Во-первых, данная программа реформ означает, по мнению критиков, отказ от конституционной концепции федерализма, проведение рационализации и унификации законодательства без учета исторических особенностей и традиций отдельных субъек­тов федерации (прежде всего национальных автономий). Про­тивники унификации регионального законодательства (консти­туций и законов) подчеркивали ее противоречие Конституции РФ, которая оговаривает ее федеративное устройство и в то же время предполагает существование различий между федеральным законодательством и законодательством субъектов РФ. Обраще­ние к опыту других федеративных государств допускает подоб­ную трактовку федерализма: примером могут служить США, где законы штатов различаются как друг от друга, так и от федераль­ных. Важным аргументом становилось обращение к Основному закону ФРГ, жестко закрепляющему принцип федерализма как фундаментальный и не подверженный какому-либо конституци­онному пересмотру. Даже конституционный опыт Испании, яв­ляющейся унитарным государством, позволял констатировать предоставление автономиям широких полномочий по принятию законодательства, отражающего региональные особенности и ис­торические традиции. Предложенная президентом концепция ре­форм в данной перспективе выступала как противоречащая кон­ституционным основам федерализма — путь, ведущий к созда­нию унитарного государства, регионы которого превращаются в единообразные провинции и лишаются законодательной само­стоятельности. Для России возвращение к такому унитарному государству, населенному народами различных национальностей и верований, означает реставрацию имперского государства. Преследуя цель унифицировать по плану региональное законо­дательство, власти, по мнению оппозиции, игнорируют пробле­му несоответствия норм федеральных законов друг другу, что гораздо опаснее, поскольку выбор более предпочтительной нор­мы остается за регионом. Региональные лидеры выдвигали цен­тру обвинения в подавлении оппозиции, создании монопольной партии власти и бюрократизации.


 


Во-вторых, новые законодательные акты, по мнению крити­ков, наносили серьезный удар по существующей конституцион­ной системе разделения властей. Подготовленные президентской администрацией законопроекты обсуждались в думе с фактичес­ким отстранением Совета Федерации. Основной аргумент пре­зидентской стороны — необходимость оставаться в «законода­тельном поле», то есть выдвигать поправки к президентским за­конам и проводить их через думу, очевидно ставился под сомнение. При наличии президентского большинства в думе этот способ обсуждения проблемы отнюдь не являлся оптималь­ным с точки зрения верхней палаты. Противоречия между дву­мя палатами включали, разумеется, и прозаические причины — конфликты корпоративных интересов двух высших органов вла­сти, соперничество в политической системе. Но более важным был вопрос о легитимности новых законодательных актов: при­нятием поправок к ним СФ легитимировал их существование и свое согласие с их общим содержанием. Кроме того, сказывались противоречия СФ как корпоративного института и президент­ской власти. Попыткой достижения компромисса в этой облас­ти можно считать решение вопроса относительно третьего сро­ка губернаторских полномочий.

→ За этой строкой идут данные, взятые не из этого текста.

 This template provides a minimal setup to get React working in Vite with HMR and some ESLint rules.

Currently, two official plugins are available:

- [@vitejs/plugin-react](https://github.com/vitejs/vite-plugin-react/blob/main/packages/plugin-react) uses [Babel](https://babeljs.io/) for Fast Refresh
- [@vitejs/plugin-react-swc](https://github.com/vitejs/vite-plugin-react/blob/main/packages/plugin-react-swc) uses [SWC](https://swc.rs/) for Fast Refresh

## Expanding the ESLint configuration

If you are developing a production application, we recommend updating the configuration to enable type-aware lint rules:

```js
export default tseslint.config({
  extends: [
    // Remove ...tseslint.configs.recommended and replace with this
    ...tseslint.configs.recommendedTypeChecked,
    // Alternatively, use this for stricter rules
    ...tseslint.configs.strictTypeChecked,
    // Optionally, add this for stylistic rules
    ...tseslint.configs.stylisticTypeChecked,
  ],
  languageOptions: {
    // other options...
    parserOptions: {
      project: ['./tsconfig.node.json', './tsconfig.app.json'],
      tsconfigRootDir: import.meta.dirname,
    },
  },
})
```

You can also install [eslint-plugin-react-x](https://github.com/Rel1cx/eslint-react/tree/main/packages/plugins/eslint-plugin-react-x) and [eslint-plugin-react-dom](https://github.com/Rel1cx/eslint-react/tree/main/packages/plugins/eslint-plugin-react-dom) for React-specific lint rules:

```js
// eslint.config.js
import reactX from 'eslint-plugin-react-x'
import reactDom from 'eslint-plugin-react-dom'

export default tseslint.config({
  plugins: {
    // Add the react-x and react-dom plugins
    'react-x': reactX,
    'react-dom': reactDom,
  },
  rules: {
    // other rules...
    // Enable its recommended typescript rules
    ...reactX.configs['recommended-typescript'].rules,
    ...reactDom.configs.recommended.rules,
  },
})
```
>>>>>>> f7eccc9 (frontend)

Не менее, но, вероятно, даже более важной была другая сто­рона проблемы — роль верхней палаты в системе разделения властей. Совет Федерации как независимый центр власти являл­ся важнейшим противовесом растущим властным амбициям пре­зидентской власти. В его конституционную компетенцию (со­гласно статье 102-й Конституции РФ) входит утверждение изме­нения границ между субъектами федерации, утверждение указов президента о введении военного и чрезвычайного положения, решение вопроса о возможности использования вооруженных сил за пределами территории государства, назначение выборов президента и отрешение его от должности, назначение на дол­жность судей Конституционного суда, а также назначение и снятие генерального прокурора. Следовательно, с его ослаблени­ем или подчинением администрации на кадровом уровне прези­дентская власть не будет скована ничем. Развивая данный аргу­мент, оппозиция намекала на сходные процессы сворачивания советского федерализма в прошлом, приведшие к превращению его в чисто номинальный институт.

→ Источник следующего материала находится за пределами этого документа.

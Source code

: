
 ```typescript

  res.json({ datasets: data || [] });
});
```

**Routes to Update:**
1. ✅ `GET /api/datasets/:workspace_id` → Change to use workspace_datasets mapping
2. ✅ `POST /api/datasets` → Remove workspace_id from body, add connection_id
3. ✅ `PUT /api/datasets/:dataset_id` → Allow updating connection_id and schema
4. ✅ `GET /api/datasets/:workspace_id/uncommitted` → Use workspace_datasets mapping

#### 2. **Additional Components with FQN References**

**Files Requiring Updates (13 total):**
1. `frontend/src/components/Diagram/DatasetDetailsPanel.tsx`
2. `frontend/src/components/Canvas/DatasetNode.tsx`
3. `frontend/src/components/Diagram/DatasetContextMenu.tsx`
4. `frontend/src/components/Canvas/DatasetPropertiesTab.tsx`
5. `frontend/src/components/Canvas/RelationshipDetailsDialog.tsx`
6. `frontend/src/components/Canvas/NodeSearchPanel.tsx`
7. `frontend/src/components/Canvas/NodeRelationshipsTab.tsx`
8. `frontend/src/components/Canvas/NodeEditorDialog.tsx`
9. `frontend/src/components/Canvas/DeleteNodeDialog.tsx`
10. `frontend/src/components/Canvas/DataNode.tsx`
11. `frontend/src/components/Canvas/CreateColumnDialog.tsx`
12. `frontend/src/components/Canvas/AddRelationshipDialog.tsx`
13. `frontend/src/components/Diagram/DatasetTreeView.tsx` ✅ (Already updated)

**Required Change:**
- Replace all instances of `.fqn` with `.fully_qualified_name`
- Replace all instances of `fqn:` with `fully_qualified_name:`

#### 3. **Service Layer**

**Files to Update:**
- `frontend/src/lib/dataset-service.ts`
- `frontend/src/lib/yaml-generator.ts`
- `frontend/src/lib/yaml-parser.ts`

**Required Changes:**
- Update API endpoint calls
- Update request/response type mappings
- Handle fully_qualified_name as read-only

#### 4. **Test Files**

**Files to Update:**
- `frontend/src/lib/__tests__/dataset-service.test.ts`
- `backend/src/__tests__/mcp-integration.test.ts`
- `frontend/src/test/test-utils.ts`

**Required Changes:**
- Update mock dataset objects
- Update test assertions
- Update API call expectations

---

Изменение порядка формирования верхней палаты рассмат­ривалось как превращение ее в институт принципиально иного политического веса: вместо глав законодательной и исполнитель­ной власти в него войдут теперь их представители. По мнению


критиков, это изменение делает порядок формирования СФ бо­лее тяжелым и менее гибким, приводя фактически к введению непрямых выборов в палату, на деле мало чем отличающихся от кооптации. Это вызывает особую тревогу, поскольку конститу­ционно СФ остался высшим органом с прежними полномочия­ми. В качестве альтернативы предлагалась идея прямых выборов депутатов СФ, однако трудность ее проведения обусловливалась необходимыми изменениями конституции.

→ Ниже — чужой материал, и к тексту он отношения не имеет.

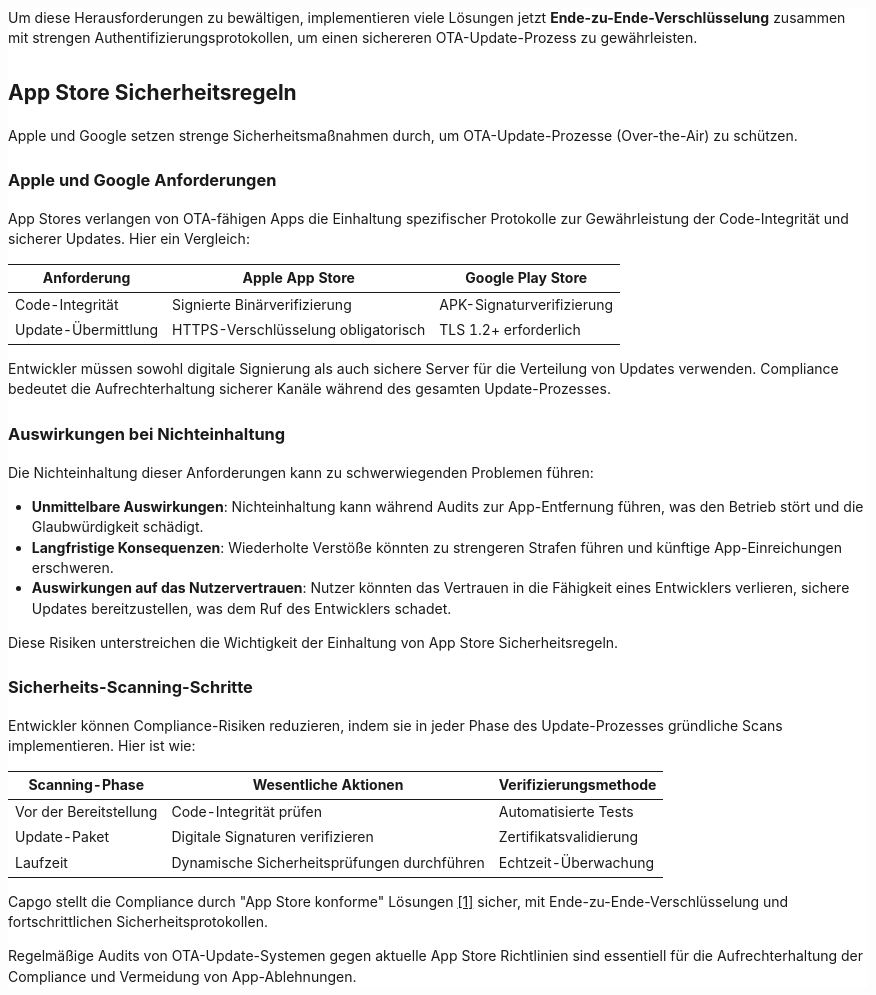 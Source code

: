 Um diese Herausforderungen zu bewältigen, implementieren viele Lösungen jetzt **Ende-zu-Ende-Verschlüsselung** zusammen mit strengen Authentifizierungsprotokollen, um einen sichereren OTA-Update-Prozess zu gewährleisten.

## App Store Sicherheitsregeln

Apple und Google setzen strenge Sicherheitsmaßnahmen durch, um OTA-Update-Prozesse (Over-the-Air) zu schützen.

### Apple und Google Anforderungen

App Stores verlangen von OTA-fähigen Apps die Einhaltung spezifischer Protokolle zur Gewährleistung der Code-Integrität und sicherer Updates. Hier ein Vergleich:

| Anforderung | Apple App Store | Google Play Store |
| --- | --- | --- |
| Code-Integrität | Signierte Binärverifizierung | APK-Signaturverifizierung |
| Update-Übermittlung | HTTPS-Verschlüsselung obligatorisch | TLS 1.2+ erforderlich |

Entwickler müssen sowohl digitale Signierung als auch sichere Server für die Verteilung von Updates verwenden. Compliance bedeutet die Aufrechterhaltung sicherer Kanäle während des gesamten Update-Prozesses.

### Auswirkungen bei Nichteinhaltung

Die Nichteinhaltung dieser Anforderungen kann zu schwerwiegenden Problemen führen:

-   **Unmittelbare Auswirkungen**: Nichteinhaltung kann während Audits zur App-Entfernung führen, was den Betrieb stört und die Glaubwürdigkeit schädigt.
-   **Langfristige Konsequenzen**: Wiederholte Verstöße könnten zu strengeren Strafen führen und künftige App-Einreichungen erschweren.
-   **Auswirkungen auf das Nutzervertrauen**: Nutzer könnten das Vertrauen in die Fähigkeit eines Entwicklers verlieren, sichere Updates bereitzustellen, was dem Ruf des Entwicklers schadet.

Diese Risiken unterstreichen die Wichtigkeit der Einhaltung von App Store Sicherheitsregeln.

### Sicherheits-Scanning-Schritte

Entwickler können Compliance-Risiken reduzieren, indem sie in jeder Phase des Update-Prozesses gründliche Scans implementieren. Hier ist wie:

| Scanning-Phase | Wesentliche Aktionen | Verifizierungsmethode |
| --- | --- | --- |
| Vor der Bereitstellung | Code-Integrität prüfen | Automatisierte Tests |
| Update-Paket | Digitale Signaturen verifizieren | Zertifikatsvalidierung |
| Laufzeit | Dynamische Sicherheitsprüfungen durchführen | Echtzeit-Überwachung |

Capgo stellt die Compliance durch "App Store konforme" Lösungen [\[1\]](https://capgo.app/) sicher, mit Ende-zu-Ende-Verschlüsselung und fortschrittlichen Sicherheitsprotokollen.

Regelmäßige Audits von OTA-Update-Systemen gegen aktuelle App Store Richtlinien sind essentiell für die Aufrechterhaltung der Compliance und Vermeidung von App-Ablehnungen.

Вопрос о Государственном совете (задумывавшемся как ин­ститут, параллельный Совету Федерации) в этой связи стал пред­метом пристального внимания и критики. Концепция его созда­ния заключала в себе новый принцип представительства — не от всех, а лишь от избранных регионов (самых богатых, имею­щих наибольшее население или важное стратегическое положе­ние), причем отбор этих регионов резервировался в качестве прерогативы президентской власти. В результате дискуссий с региональными лидерами стало ясно, что создание этого инсти­тута возможно лишь как компромисс между центром, стремя­щимся к абсолютизации власти, и губернаторами (региональны­ми баронами или нотаблями), стремящимися сохранить хотя бы отчасти свой статус. Государственный совет стал объектом ост­рых споров между ними, выступая то как альтернатива СФ, то как консультативный орган, однако в обоих случаях не предос­тавлял губернаторам иммунитета (который исчезает после сло­жения сенаторских полномочий с 2002 года) и возможности со­хранить свои корпоративные позиции.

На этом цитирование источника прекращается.